Liberty

No Art, No Liberty (a talk from ISFLC 2014)

On February 15th, my friend James Padilioni, Jr. and I gave a talk about art and liberty to the 2014 International Students for Liberty Conference. Wacky poltergeist-like technical problems prevented us from finishing the talk and interrupted the part that we did give. So we thought we’d publish (more or less) what we wanted to say over here at BHL, in the hopes that people who wanted a fuller version will come and find it.

 

 What we want to do today is really very simple. James and I have both made lengthy arguments in a variety of other formats about the importance of art for liberty, and the importance of liberty for art. But we don’t want to make a complicated argument today.

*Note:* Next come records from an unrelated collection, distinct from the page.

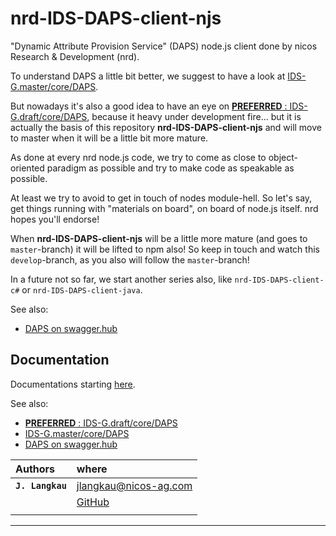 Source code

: # nrd-IDS-DAPS-client-njs

"Dynamic Attribute Provision Service" (DAPS) node.js client done
 by nicos Research & Development (nrd).

To understand DAPS a little bit better, we suggest to have a look
 at [IDS-G.master/core/DAPS](https://github.com/International-Data-Spaces-Association/IDS-G/tree/master/core/DAPS).
 
But nowadays it's also a good idea to have an eye on
 [**PREFERRED** : IDS-G.draft/core/DAPS](https://github.com/International-Data-Spaces-Association/IDS-G/tree/draft/core/DAPS),
 because it heavy under development fire... but it is actually the
 basis of this repository **nrd-IDS-DAPS-client-njs** and will move
 to master when it will be a little bit more mature.
 
As done at every nrd node.js code, we try to come as close to
 object-oriented paradigm as possible and try to make code as
 speakable as possible.  

At least we try to avoid to get in touch of nodes module-hell. So let's
 say, get things running with "materials on board", on board of node.js
 itself. nrd hopes you'll endorse!

When **nrd-IDS-DAPS-client-njs** will be a little more mature (and goes
 to `master`-branch) it will be lifted to npm also! So keep in touch and
 watch this `develop`-branch, as you also will follow the `master`-branch!

In a future not so far, we start another series also, like `nrd-IDS-DAPS-client-c#`
 or `nrd-IDS-DAPS-client-java`.  

See also: 

- [DAPS on swagger.hub](https://app.swaggerhub.com/apis/IDS_Association/DynamicAttributeProvisioningService/)

## Documentation

Documentations starting [here](./doc/README.md).


See also: 

- [**PREFERRED** : IDS-G.draft/core/DAPS](https://github.com/International-Data-Spaces-Association/IDS-G/tree/master/core/DAPS)
- [IDS-G.master/core/DAPS](https://github.com/International-Data-Spaces-Association/IDS-G/tree/master/core/DAPS)
- [DAPS on swagger.hub](https://app.swaggerhub.com/apis/IDS_Association/DynamicAttributeProvisioningService/)


|**Authors**| where 
|:---|:---|
|**`J. Langkau`**| jlangkau@nicos-ag.com | 
| | [GitHub](https://github.com/jlangkau)
|||

---
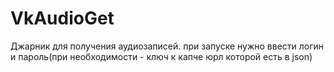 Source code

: # VkAudioGet
Джарник для получения аудиозаписей.
при запуске нужно ввести логин и пароль(при необходимости - ключ к капче юрл которой есть в json)

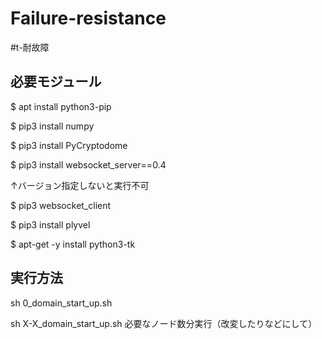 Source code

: # Failure-resistance
#t-耐故障

## 必要モジュール
$ apt install python3-pip

$ pip3 install numpy

$ pip3 install PyCryptodome

$ pip3 install websocket_server==0.4

↑バージョン指定しないと実行不可

$ pip3 websocket_client

$ pip3 install plyvel

$ apt-get -y install python3-tk

## 実行方法
sh 0_domain_start_up.sh

sh X-X_domain_start_up.sh  必要なノード数分実行（改変したりなどにして）
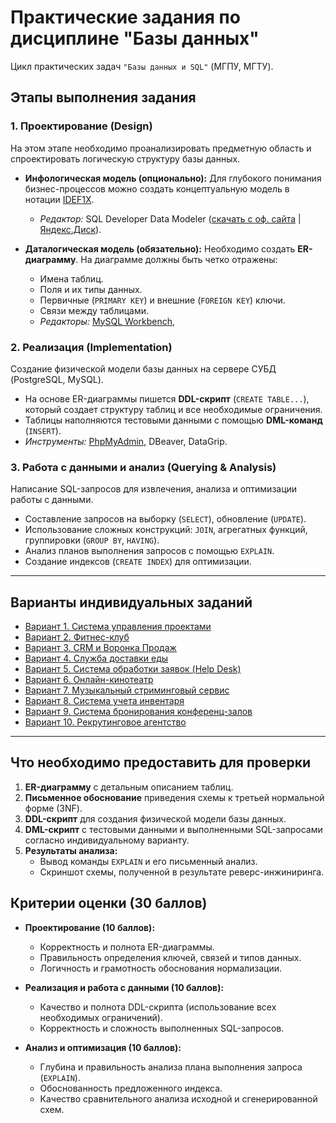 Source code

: # Практические задания по дисциплине "Базы данных"

Цикл практических задач `"Базы данных и SQL"` (МГПУ, МГТУ).

## Этапы выполнения задания

### 1. Проектирование (Design)
На этом этапе необходимо проанализировать предметную область и спроектировать логическую структуру базы данных.

*   **Инфологическая модель (опционально):** Для глубокого понимания бизнес-процессов можно создать концептуальную модель в нотации [IDEF1X](https://infostart.ru/pm/1430187/).
    *   *Редактор:* SQL Developer Data Modeler ([скачать с оф. сайта](https://www.oracle.com/database/sqldeveloper/technologies/sql-data-modeler/download/) | [Яндекс.Диск](https://disk.yandex.ru/d/1IbKy9AYDTmVwQ)).

*   **Даталогическая модель (обязательно):** Необходимо создать **ER-диаграмму**. На диаграмме должны быть четко отражены:
    *   Имена таблиц.
    *   Поля и их типы данных.
    *   Первичные (`PRIMARY KEY`) и внешние (`FOREIGN KEY`) ключи.
    *   Связи между таблицами.
    *   *Редакторы:*  [MySQL Workbench](https://www.mysql.com/products/workbench/), 

### 2. Реализация (Implementation)
Создание физической модели базы данных на сервере СУБД (PostgreSQL, MySQL).

*   На основе ER-диаграммы пишется **DDL-скрипт** (`CREATE TABLE...`), который создает структуру таблиц и все необходимые ограничения.
*   Таблицы наполняются тестовыми данными с помощью **DML-команд** (`INSERT`).
*   *Инструменты:* [PhpMyAdmin](http.95.131.149.21:8080/phpmyadmin/), DBeaver, DataGrip.

### 3. Работа с данными и анализ (Querying & Analysis)
Написание SQL-запросов для извлечения, анализа и оптимизации работы с данными.

*   Составление запросов на выборку (`SELECT`), обновление (`UPDATE`).
*   Использование сложных конструкций: `JOIN`, агрегатных функций, группировки (`GROUP BY`, `HAVING`).
*   Анализ планов выполнения запросов с помощью `EXPLAIN`.
*   Создание индексов (`CREATE INDEX`) для оптимизации.

---

## Варианты индивидуальных заданий

*   [Вариант 1. Система управления проектами](TASKS/Task1_2025.md)
*   [Вариант 2. Фитнес-клуб](TASKS/Task2_2025.md)
*   [Вариант 3. CRM и Воронка Продаж](TASKS/Task3_2025.md)
*   [Вариант 4. Служба доставки еды](TASKS/Task4_2025.md)
*   [Вариант 5. Система обработки заявок (Help Desk)](TASKS/Task5_2025.md)
*   [Вариант 6. Онлайн-кинотеатр](TASKS/Task6_2025.md)
*   [Вариант 7. Музыкальный стриминговый сервис](TASKS/Task7_2025.md)
*   [Вариант 8. Система учета инвентаря](TASKS/Task8_2025.md)
*   [Вариант 9. Система бронирования конференц-залов](TASKS/Task9_2025.md)
*   [Вариант 10. Рекрутинговое агентство](TASKS/Task10_2025.md)

---

## Что необходимо предоставить для проверки

1.  **ER-диаграмму** с детальным описанием таблиц.
2.  **Письменное обоснование** приведения схемы к третьей нормальной форме (3NF).
3.  **DDL-скрипт** для создания физической модели базы данных.
4.  **DML-скрипт** с тестовыми данными и выполненными SQL-запросами согласно индивидуальному варианту.
5.  **Результаты анализа:**
    *   Вывод команды `EXPLAIN` и его письменный анализ.
    *   Скриншот схемы, полученной в результате реверс-инжиниринга.

## Критерии оценки (30 баллов)

*   **Проектирование (10 баллов):**
    *   Корректность и полнота ER-диаграммы.
    *   Правильность определения ключей, связей и типов данных.
    *   Логичность и грамотность обоснования нормализации.

*   **Реализация и работа с данными (10 баллов):**
    *   Качество и полнота DDL-скрипта (использование всех необходимых ограничений).
    *   Корректность и сложность выполненных SQL-запросов.

*   **Анализ и оптимизация (10 баллов):**
    *   Глубина и правильность анализа плана выполнения запроса (`EXPLAIN`).
    *   Обоснованность предложенного индекса.
    *   Качество сравнительного анализа исходной и сгенерированной схем.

What we want to do instead is to tell you that you’ve been told a lie. Art is not the enemy of liberty. They go hand in hand. But you will never discover that if you demand strict ideological purity from your art. We don’t. We like art that opens up conversations and poses questions. Not art that tells us what the answers are. And there is so much of that kind of art out there that supports and explores the things that we love.

And we want to prove that to you by pointing to four areas where art works for liberty, and by giving you a whole host of references of art to which liberty lovers should be paying attention—a random walk through culture, if you will—that you can explore on your own and to which you can add your own examples.

The first of these areas is art that is explicitly created to question the entrenched state. One of the most radical current examples of that surely must be Suzanne Collins’s young adult trilogy The Hunger Games, which is explicitly anarchist in its politics, and which has been a massive best seller that has produced a trilogy of films as well. In this same category, we think of much of the history of punk music, with its verbal and visual cacophony, not to mention its politics of aggressive independence and resistance to authority. It’s a musical version of the exchange in The Wild Ones. “What are you rebelling against?” “What have you got?”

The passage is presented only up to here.